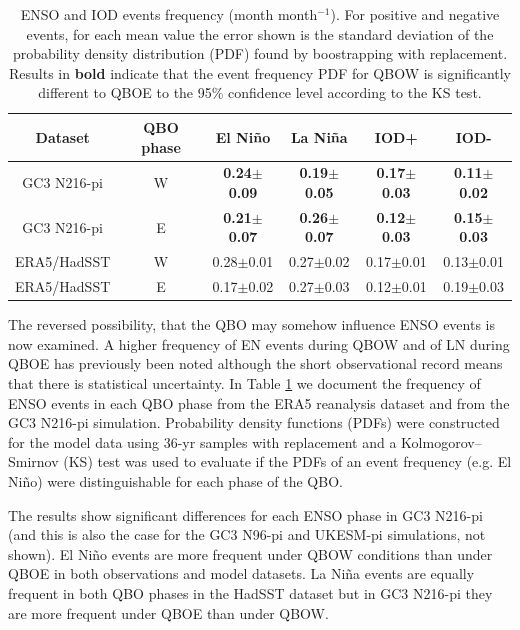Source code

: \begin{table}[t!]
\caption{ENSO and IOD events frequency (month month$^{-1}$). For positive and negative events, for each mean value the error shown is the standard deviation of the probability density distribution (PDF) found by boostrapping with replacement. Results in \textbf{bold}  indicate that the event frequency PDF for QBOW is significantly different to QBOE to the 95\% confidence level according to the KS test.  }\label{t1}
\begin{center}
\begin{tabular}{cccccc}
\hline\hline
Dataset & QBO phase & El Niño & La Niña & IOD+ & IOD-  \\
\hline
GC3 N216-pi & W 	& \textbf{0.24$\pm$0.09} & \textbf{0.19$\pm$0.05} & \textbf{0.17$\pm$0.03}	 & \textbf{0.11$\pm$0.02} \\
GC3 N216-pi & E  & \textbf{0.21$\pm$0.07} & \textbf{0.26$\pm$0.07} & \textbf{0.12$\pm$0.03} 	 & \textbf{0.15$\pm$0.03}  \\
ERA5/HadSST & W & 0.28$\pm$0.01 & 0.27$\pm$0.02 & 0.17$\pm$0.01  &0.13$\pm$0.01 \\
ERA5/HadSST & E  & 0.17$\pm$0.02 & 0.27$\pm$0.03 &0.12$\pm$0.01 & 0.19$\pm$0.03 \\
\hline
\end{tabular}
\end{center}
\end{table}

The reversed possibility, that the QBO may somehow influence ENSO events is now examined. A higher frequency of EN events during QBOW and of LN during QBOE has previously been noted \citep{taguchi2010,liess2012} although the short observational record means that there is statistical uncertainty.  In Table \ref{t1} we document the frequency of ENSO events in each QBO phase from the ERA5 reanalysis dataset and from the GC3 N216-pi simulation. Probability density functions (PDFs) were constructed for the model data using 36-yr samples with replacement and a Kolmogorov–Smirnov (KS) test was used to evaluate if the PDFs of an event frequency (e.g. El Niño) were distinguishable for each phase of the QBO. 

The results show significant differences for each ENSO phase in GC3 N216-pi (and this is also the case for the GC3 N96-pi and UKESM-pi simulations, not shown). El Niño events are more frequent under QBOW conditions than under QBOE in both observations and model datasets.  La Niña events are equally frequent in both QBO phases in the HadSST dataset but in GC3 N216-pi they are more frequent under QBOE than under QBOW.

#####

> **Assignment**
Using the data above, state the number of lines that contain the word "phase"; add nothing else.

> **Task response**
3